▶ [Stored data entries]
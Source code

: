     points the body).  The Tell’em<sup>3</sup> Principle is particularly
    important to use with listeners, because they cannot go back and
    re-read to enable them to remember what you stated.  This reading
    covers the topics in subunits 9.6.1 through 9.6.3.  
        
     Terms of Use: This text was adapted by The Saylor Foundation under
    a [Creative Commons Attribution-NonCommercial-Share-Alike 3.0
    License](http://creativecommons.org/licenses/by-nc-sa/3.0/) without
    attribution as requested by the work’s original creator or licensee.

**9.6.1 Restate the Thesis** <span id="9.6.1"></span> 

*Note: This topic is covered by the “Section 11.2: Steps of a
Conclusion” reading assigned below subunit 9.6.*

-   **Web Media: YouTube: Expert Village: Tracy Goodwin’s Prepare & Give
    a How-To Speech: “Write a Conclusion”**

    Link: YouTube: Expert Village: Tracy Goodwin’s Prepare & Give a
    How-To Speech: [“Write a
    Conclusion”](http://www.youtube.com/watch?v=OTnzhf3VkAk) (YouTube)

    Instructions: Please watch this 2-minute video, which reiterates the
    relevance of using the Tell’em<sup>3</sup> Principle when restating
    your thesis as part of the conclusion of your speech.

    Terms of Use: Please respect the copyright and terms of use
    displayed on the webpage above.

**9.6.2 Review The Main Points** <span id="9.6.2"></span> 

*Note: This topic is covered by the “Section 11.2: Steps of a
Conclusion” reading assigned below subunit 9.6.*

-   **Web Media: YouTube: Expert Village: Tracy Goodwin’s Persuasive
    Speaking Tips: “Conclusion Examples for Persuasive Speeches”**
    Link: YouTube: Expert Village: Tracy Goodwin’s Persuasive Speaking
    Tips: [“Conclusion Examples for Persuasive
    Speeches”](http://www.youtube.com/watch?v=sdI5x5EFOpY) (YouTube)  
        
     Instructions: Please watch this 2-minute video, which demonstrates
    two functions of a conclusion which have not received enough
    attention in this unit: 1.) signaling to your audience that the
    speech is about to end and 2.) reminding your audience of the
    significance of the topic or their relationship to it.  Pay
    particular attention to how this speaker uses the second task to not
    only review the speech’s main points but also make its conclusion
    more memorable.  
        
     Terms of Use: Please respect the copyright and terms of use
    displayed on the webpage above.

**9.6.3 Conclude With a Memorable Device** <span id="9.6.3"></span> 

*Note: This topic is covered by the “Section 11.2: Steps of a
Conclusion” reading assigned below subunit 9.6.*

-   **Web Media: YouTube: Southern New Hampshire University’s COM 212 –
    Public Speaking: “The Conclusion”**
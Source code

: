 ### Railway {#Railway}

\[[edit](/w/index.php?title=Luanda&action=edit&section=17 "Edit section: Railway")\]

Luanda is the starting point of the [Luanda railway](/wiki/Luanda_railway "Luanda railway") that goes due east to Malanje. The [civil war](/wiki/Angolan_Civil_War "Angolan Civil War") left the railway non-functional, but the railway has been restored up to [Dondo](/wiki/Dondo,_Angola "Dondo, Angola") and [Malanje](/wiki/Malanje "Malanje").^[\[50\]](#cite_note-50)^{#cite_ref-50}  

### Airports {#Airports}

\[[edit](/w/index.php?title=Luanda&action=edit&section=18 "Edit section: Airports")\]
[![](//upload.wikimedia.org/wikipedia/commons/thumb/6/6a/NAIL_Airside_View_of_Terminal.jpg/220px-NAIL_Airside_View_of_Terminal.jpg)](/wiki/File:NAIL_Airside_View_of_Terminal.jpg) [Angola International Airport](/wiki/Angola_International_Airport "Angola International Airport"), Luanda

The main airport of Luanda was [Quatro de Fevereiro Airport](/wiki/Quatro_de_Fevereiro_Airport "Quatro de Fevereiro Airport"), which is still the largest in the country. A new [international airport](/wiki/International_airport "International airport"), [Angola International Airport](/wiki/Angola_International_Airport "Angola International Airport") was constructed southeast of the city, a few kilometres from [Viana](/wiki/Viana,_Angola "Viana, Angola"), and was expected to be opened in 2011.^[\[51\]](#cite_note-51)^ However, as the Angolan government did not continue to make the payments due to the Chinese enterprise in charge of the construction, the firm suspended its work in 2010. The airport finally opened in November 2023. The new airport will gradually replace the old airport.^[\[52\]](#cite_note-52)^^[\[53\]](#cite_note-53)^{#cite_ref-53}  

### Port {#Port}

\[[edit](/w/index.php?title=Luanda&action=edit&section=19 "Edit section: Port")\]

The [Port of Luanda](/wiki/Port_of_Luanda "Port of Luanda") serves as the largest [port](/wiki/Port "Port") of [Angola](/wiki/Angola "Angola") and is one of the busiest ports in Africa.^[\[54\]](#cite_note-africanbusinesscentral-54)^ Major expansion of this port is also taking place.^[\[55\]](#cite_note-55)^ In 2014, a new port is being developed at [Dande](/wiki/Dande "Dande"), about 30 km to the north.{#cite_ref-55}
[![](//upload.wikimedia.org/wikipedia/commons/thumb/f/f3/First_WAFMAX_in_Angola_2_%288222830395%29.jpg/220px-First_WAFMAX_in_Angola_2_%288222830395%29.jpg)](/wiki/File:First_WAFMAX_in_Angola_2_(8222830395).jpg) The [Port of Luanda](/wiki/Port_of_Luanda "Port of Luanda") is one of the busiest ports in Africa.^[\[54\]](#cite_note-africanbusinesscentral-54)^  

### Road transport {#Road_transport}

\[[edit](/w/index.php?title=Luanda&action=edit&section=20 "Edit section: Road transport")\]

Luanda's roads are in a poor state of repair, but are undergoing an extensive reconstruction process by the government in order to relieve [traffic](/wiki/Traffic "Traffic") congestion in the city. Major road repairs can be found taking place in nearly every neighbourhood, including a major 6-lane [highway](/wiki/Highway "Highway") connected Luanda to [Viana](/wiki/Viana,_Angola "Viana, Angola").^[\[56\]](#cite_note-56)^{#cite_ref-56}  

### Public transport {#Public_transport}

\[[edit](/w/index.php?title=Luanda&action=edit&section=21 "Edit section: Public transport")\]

▶ [TASK TO COMPLETE] Count the lines of the entries above that contain the word "span" and give only the number.

▶ [OUTPUT FOR THIS EXERCISE] 3